▶ **Work to complete**
Give back the records below verbatim, please, but without a single image.

Saved data entries:
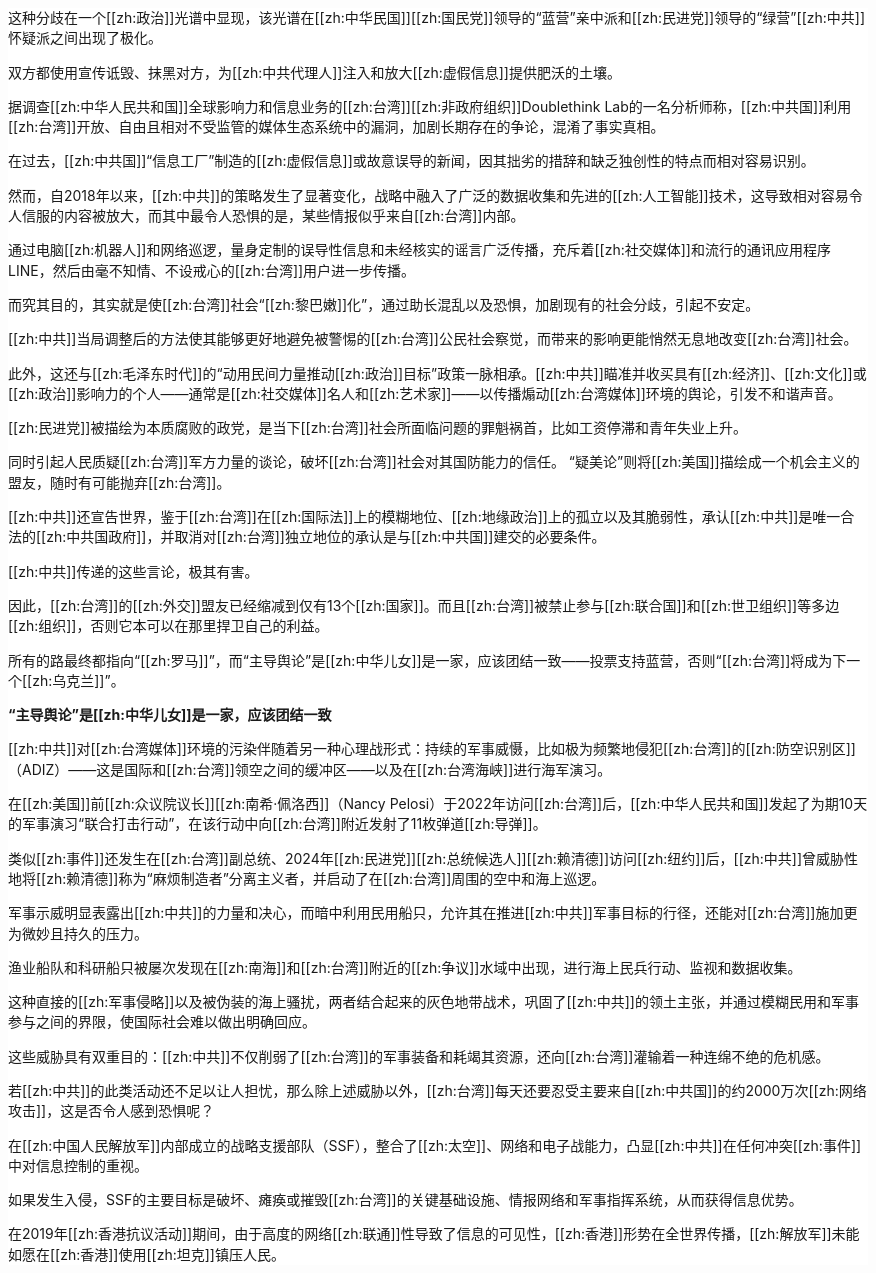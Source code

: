 这种分歧在一个[[zh:政治]]光谱中显现，该光谱在[[zh:中华民国]][[zh:国民党]]领导的“蓝营”亲中派和[[zh:民进党]]领导的“绿营”[[zh:中共]]怀疑派之间出现了极化。

双方都使用宣传诋毁、抹黑对方，为[[zh:中共代理人]]注入和放大[[zh:虚假信息]]提供肥沃的土壤。

据调查[[zh:中华人民共和国]]全球影响力和信息业务的[[zh:台湾]][[zh:非政府组织]]Doublethink Lab的一名分析师称，[[zh:中共国]]利用[[zh:台湾]]开放、自由且相对不受监管的媒体生态系统中的漏洞，加剧长期存在的争论，混淆了事实真相。

在过去，[[zh:中共国]]“信息工厂”制造的[[zh:虚假信息]]或故意误导的新闻，因其拙劣的措辞和缺乏独创性的特点而相对容易识别。

然而，自2018年以来，[[zh:中共]]的策略发生了显著变化，战略中融入了广泛的数据收集和先进的[[zh:人工智能]]技术，这导致相对容易令人信服的内容被放大，而其中最令人恐惧的是，某些情报似乎来自[[zh:台湾]]内部。

通过电脑[[zh:机器人]]和网络巡逻，量身定制的误导性信息和未经核实的谣言广泛传播，充斥着[[zh:社交媒体]]和流行的通讯应用程序LINE，然后由毫不知情、不设戒心的[[zh:台湾]]用户进一步传播。

而究其目的，其实就是使[[zh:台湾]]社会“[[zh:黎巴嫩]]化”，通过助长混乱以及恐惧，加剧现有的社会分歧，引起不安定。

[[zh:中共]]当局调整后的方法使其能够更好地避免被警惕的[[zh:台湾]]公民社会察觉，而带来的影响更能悄然无息地改变[[zh:台湾]]社会。

此外，这还与[[zh:毛泽东时代]]的“动用民间力量推动[[zh:政治]]目标”政策一脉相承。[[zh:中共]]瞄准并收买具有[[zh:经济]]、[[zh:文化]]或[[zh:政治]]影响力的个人——通常是[[zh:社交媒体]]名人和[[zh:艺术家]]——以传播煽动[[zh:台湾媒体]]环境的舆论，引发不和谐声音。

[[zh:民进党]]被描绘为本质腐败的政党，是当下[[zh:台湾]]社会所面临问题的罪魁祸首，比如工资停滞和青年失业上升。

同时引起人民质疑[[zh:台湾]]军方力量的谈论，破坏[[zh:台湾]]社会对其国防能力的信任。 “疑美论”则将[[zh:美国]]描绘成一个机会主义的盟友，随时有可能抛弃[[zh:台湾]]。

[[zh:中共]]还宣告世界，鉴于[[zh:台湾]]在[[zh:国际法]]上的模糊地位、[[zh:地缘政治]]上的孤立以及其脆弱性，承认[[zh:中共]]是唯一合法的[[zh:中共国政府]]，并取消对[[zh:台湾]]独立地位的承认是与[[zh:中共国]]建交的必要条件。

[[zh:中共]]传递的这些言论，极其有害。

因此，[[zh:台湾]]的[[zh:外交]]盟友已经缩减到仅有13个[[zh:国家]]。而且[[zh:台湾]]被禁止参与[[zh:联合国]]和[[zh:世卫组织]]等多边[[zh:组织]]，否则它本可以在那里捍卫自己的利益。

所有的路最终都指向“[[zh:罗马]]”，而“主导舆论”是[[zh:中华儿女]]是一家，应该团结一致——投票支持蓝营，否则“[[zh:台湾]]将成为下一个[[zh:乌克兰]]”。

**“主导舆论”是[[zh:中华儿女]]是一家，应该团结一致**

[[zh:中共]]对[[zh:台湾媒体]]环境的污染伴随着另一种心理战形式：持续的军事威慑，比如极为频繁地侵犯[[zh:台湾]]的[[zh:防空识别区]]（ADIZ）——这是国际和[[zh:台湾]]领空之间的缓冲区——以及在[[zh:台湾海峡]]进行海军演习。

在[[zh:美国]]前[[zh:众议院议长]][[zh:南希·佩洛西]]（Nancy  Pelosi）于2022年访问[[zh:台湾]]后，[[zh:中华人民共和国]]发起了为期10天的军事演习“联合打击行动”，在该行动中向[[zh:台湾]]附近发射了11枚弹道[[zh:导弹]]。

类似[[zh:事件]]还发生在[[zh:台湾]]副总统、2024年[[zh:民进党]][[zh:总统候选人]][[zh:赖清德]]访问[[zh:纽约]]后，[[zh:中共]]曾威胁性地将[[zh:赖清德]]称为“麻烦制造者”分离主义者，并启动了在[[zh:台湾]]周围的空中和海上巡逻。

军事示威明显表露出[[zh:中共]]的力量和决心，而暗中利用民用船只，允许其在推进[[zh:中共]]军事目标的行径，还能对[[zh:台湾]]施加更为微妙且持久的压力。

渔业船队和科研船只被屡次发现在[[zh:南海]]和[[zh:台湾]]附近的[[zh:争议]]水域中出现，进行海上民兵行动、监视和数据收集。

这种直接的[[zh:军事侵略]]以及被伪装的海上骚扰，两者结合起来的灰色地带战术，巩固了[[zh:中共]]的领土主张，并通过模糊民用和军事参与之间的界限，使国际社会难以做出明确回应。

这些威胁具有双重目的：[[zh:中共]]不仅削弱了[[zh:台湾]]的军事装备和耗竭其资源，还向[[zh:台湾]]灌输着一种连绵不绝的危机感。

若[[zh:中共]]的此类活动还不足以让人担忧，那么除上述威胁以外，[[zh:台湾]]每天还要忍受主要来自[[zh:中共国]]的约2000万次[[zh:网络攻击]]，这是否令人感到恐惧呢？

在[[zh:中国人民解放军]]内部成立的战略支援部队（SSF），整合了[[zh:太空]]、网络和电子战能力，凸显[[zh:中共]]在任何冲突[[zh:事件]]中对信息控制的重视。

如果发生入侵，SSF的主要目标是破坏、瘫痪或摧毁[[zh:台湾]]的关键基础设施、情报网络和军事指挥系统，从而获得信息优势。

在2019年[[zh:香港抗议活动]]期间，由于高度的网络[[zh:联通]]性导致了信息的可见性，[[zh:香港]]形势在全世界传播，[[zh:解放军]]未能如愿在[[zh:香港]]使用[[zh:坦克]]镇压人民。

▶ **Task output**
Source code

: 这种分歧在一个[[zh:政治]]光谱中显现，该光谱在[[zh:中华民国]][[zh:国民党]]领导的“蓝营”亲中派和[[zh:民进党]]领导的“绿营”[[zh:中共]]怀疑派之间出现了极化。

双方都使用宣传诋毁、抹黑对方，为[[zh:中共代理人]]注入和放大[[zh:虚假信息]]提供肥沃的土壤。

据调查[[zh:中华人民共和国]]全球影响力和信息业务的[[zh:台湾]][[zh:非政府组织]]Doublethink Lab的一名分析师称，[[zh:中共国]]利用[[zh:台湾]]开放、自由且相对不受监管的媒体生态系统中的漏洞，加剧长期存在的争论，混淆了事实真相。

在过去，[[zh:中共国]]“信息工厂”制造的[[zh:虚假信息]]或故意误导的新闻，因其拙劣的措辞和缺乏独创性的特点而相对容易识别。

然而，自2018年以来，[[zh:中共]]的策略发生了显著变化，战略中融入了广泛的数据收集和先进的[[zh:人工智能]]技术，这导致相对容易令人信服的内容被放大，而其中最令人恐惧的是，某些情报似乎来自[[zh:台湾]]内部。

通过电脑[[zh:机器人]]和网络巡逻，量身定制的误导性信息和未经核实的谣言广泛传播，充斥着[[zh:社交媒体]]和流行的通讯应用程序LINE，然后由毫不知情、不设戒心的[[zh:台湾]]用户进一步传播。

而究其目的，其实就是使[[zh:台湾]]社会“[[zh:黎巴嫩]]化”，通过助长混乱以及恐惧，加剧现有的社会分歧，引起不安定。

[[zh:中共]]当局调整后的方法使其能够更好地避免被警惕的[[zh:台湾]]公民社会察觉，而带来的影响更能悄然无息地改变[[zh:台湾]]社会。

此外，这还与[[zh:毛泽东时代]]的“动用民间力量推动[[zh:政治]]目标”政策一脉相承。[[zh:中共]]瞄准并收买具有[[zh:经济]]、[[zh:文化]]或[[zh:政治]]影响力的个人——通常是[[zh:社交媒体]]名人和[[zh:艺术家]]——以传播煽动[[zh:台湾媒体]]环境的舆论，引发不和谐声音。

[[zh:民进党]]被描绘为本质腐败的政党，是当下[[zh:台湾]]社会所面临问题的罪魁祸首，比如工资停滞和青年失业上升。

同时引起人民质疑[[zh:台湾]]军方力量的谈论，破坏[[zh:台湾]]社会对其国防能力的信任。 “疑美论”则将[[zh:美国]]描绘成一个机会主义的盟友，随时有可能抛弃[[zh:台湾]]。

[[zh:中共]]还宣告世界，鉴于[[zh:台湾]]在[[zh:国际法]]上的模糊地位、[[zh:地缘政治]]上的孤立以及其脆弱性，承认[[zh:中共]]是唯一合法的[[zh:中共国政府]]，并取消对[[zh:台湾]]独立地位的承认是与[[zh:中共国]]建交的必要条件。

[[zh:中共]]传递的这些言论，极其有害。

因此，[[zh:台湾]]的[[zh:外交]]盟友已经缩减到仅有13个[[zh:国家]]。而且[[zh:台湾]]被禁止参与[[zh:联合国]]和[[zh:世卫组织]]等多边[[zh:组织]]，否则它本可以在那里捍卫自己的利益。

所有的路最终都指向“[[zh:罗马]]”，而“主导舆论”是[[zh:中华儿女]]是一家，应该团结一致——投票支持蓝营，否则“[[zh:台湾]]将成为下一个[[zh:乌克兰]]”。

**“主导舆论”是[[zh:中华儿女]]是一家，应该团结一致**

[[zh:中共]]对[[zh:台湾媒体]]环境的污染伴随着另一种心理战形式：持续的军事威慑，比如极为频繁地侵犯[[zh:台湾]]的[[zh:防空识别区]]（ADIZ）——这是国际和[[zh:台湾]]领空之间的缓冲区——以及在[[zh:台湾海峡]]进行海军演习。

在[[zh:美国]]前[[zh:众议院议长]][[zh:南希·佩洛西]]（Nancy  Pelosi）于2022年访问[[zh:台湾]]后，[[zh:中华人民共和国]]发起了为期10天的军事演习“联合打击行动”，在该行动中向[[zh:台湾]]附近发射了11枚弹道[[zh:导弹]]。

类似[[zh:事件]]还发生在[[zh:台湾]]副总统、2024年[[zh:民进党]][[zh:总统候选人]][[zh:赖清德]]访问[[zh:纽约]]后，[[zh:中共]]曾威胁性地将[[zh:赖清德]]称为“麻烦制造者”分离主义者，并启动了在[[zh:台湾]]周围的空中和海上巡逻。

军事示威明显表露出[[zh:中共]]的力量和决心，而暗中利用民用船只，允许其在推进[[zh:中共]]军事目标的行径，还能对[[zh:台湾]]施加更为微妙且持久的压力。

渔业船队和科研船只被屡次发现在[[zh:南海]]和[[zh:台湾]]附近的[[zh:争议]]水域中出现，进行海上民兵行动、监视和数据收集。

这种直接的[[zh:军事侵略]]以及被伪装的海上骚扰，两者结合起来的灰色地带战术，巩固了[[zh:中共]]的领土主张，并通过模糊民用和军事参与之间的界限，使国际社会难以做出明确回应。

这些威胁具有双重目的：[[zh:中共]]不仅削弱了[[zh:台湾]]的军事装备和耗竭其资源，还向[[zh:台湾]]灌输着一种连绵不绝的危机感。

若[[zh:中共]]的此类活动还不足以让人担忧，那么除上述威胁以外，[[zh:台湾]]每天还要忍受主要来自[[zh:中共国]]的约2000万次[[zh:网络攻击]]，这是否令人感到恐惧呢？

在[[zh:中国人民解放军]]内部成立的战略支援部队（SSF），整合了[[zh:太空]]、网络和电子战能力，凸显[[zh:中共]]在任何冲突[[zh:事件]]中对信息控制的重视。

如果发生入侵，SSF的主要目标是破坏、瘫痪或摧毁[[zh:台湾]]的关键基础设施、情报网络和军事指挥系统，从而获得信息优势。

在2019年[[zh:香港抗议活动]]期间，由于高度的网络[[zh:联通]]性导致了信息的可见性，[[zh:香港]]形势在全世界传播，[[zh:解放军]]未能如愿在[[zh:香港]]使用[[zh:坦克]]镇压人民。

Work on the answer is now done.